(Stored data entries)
━━━━━━
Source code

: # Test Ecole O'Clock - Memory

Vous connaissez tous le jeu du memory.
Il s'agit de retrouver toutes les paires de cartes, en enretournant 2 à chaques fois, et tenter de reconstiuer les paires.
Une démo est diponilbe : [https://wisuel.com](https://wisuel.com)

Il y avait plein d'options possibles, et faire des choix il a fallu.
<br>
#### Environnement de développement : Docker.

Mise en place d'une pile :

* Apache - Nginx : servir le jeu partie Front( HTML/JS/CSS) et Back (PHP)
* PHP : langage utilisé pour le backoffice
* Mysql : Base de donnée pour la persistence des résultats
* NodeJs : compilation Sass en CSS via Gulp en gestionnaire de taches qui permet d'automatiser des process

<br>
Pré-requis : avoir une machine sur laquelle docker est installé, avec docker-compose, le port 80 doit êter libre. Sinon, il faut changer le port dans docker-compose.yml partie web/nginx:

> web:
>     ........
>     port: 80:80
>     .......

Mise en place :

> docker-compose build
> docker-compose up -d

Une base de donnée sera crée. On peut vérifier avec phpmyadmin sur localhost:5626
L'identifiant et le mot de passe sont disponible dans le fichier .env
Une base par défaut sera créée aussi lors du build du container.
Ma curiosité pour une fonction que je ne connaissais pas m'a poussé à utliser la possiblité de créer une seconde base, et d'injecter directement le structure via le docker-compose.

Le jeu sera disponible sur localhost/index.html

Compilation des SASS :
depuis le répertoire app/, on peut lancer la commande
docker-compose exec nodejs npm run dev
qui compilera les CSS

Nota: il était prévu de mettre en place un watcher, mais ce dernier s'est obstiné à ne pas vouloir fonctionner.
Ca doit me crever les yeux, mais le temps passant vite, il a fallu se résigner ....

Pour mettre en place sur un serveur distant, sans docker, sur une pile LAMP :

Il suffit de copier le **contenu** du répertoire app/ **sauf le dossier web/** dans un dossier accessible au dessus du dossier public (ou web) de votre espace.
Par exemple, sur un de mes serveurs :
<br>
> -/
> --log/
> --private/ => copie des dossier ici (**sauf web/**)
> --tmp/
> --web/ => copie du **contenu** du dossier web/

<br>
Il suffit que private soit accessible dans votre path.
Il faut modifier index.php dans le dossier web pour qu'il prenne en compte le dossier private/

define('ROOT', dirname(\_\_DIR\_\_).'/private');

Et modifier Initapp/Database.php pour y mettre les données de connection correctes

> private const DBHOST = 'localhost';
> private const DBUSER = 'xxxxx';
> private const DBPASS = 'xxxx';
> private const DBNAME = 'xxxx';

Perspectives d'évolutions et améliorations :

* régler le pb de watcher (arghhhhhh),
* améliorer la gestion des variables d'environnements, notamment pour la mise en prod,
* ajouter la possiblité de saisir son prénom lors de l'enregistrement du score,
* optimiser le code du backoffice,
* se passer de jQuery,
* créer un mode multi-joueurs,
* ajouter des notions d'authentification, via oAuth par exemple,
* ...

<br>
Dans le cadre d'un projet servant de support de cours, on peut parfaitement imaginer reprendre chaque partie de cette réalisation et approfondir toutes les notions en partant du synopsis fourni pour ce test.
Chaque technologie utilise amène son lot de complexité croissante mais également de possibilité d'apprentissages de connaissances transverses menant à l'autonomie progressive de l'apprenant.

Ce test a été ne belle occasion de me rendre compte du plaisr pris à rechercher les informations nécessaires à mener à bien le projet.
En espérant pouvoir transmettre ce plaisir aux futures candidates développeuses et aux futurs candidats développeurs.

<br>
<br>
━━━━━━
§ The task: Within the entries, find all lines holding "place" and copy each one.

§ Answer area:
Mise en place d'une pile :
Mise en place :
Nota: il était prévu de mettre en place un watcher, mais ce dernier s'est obstiné à ne pas vouloir fonctionner.
Pour mettre en place sur un serveur distant, sans docker, sur une pile LAMP :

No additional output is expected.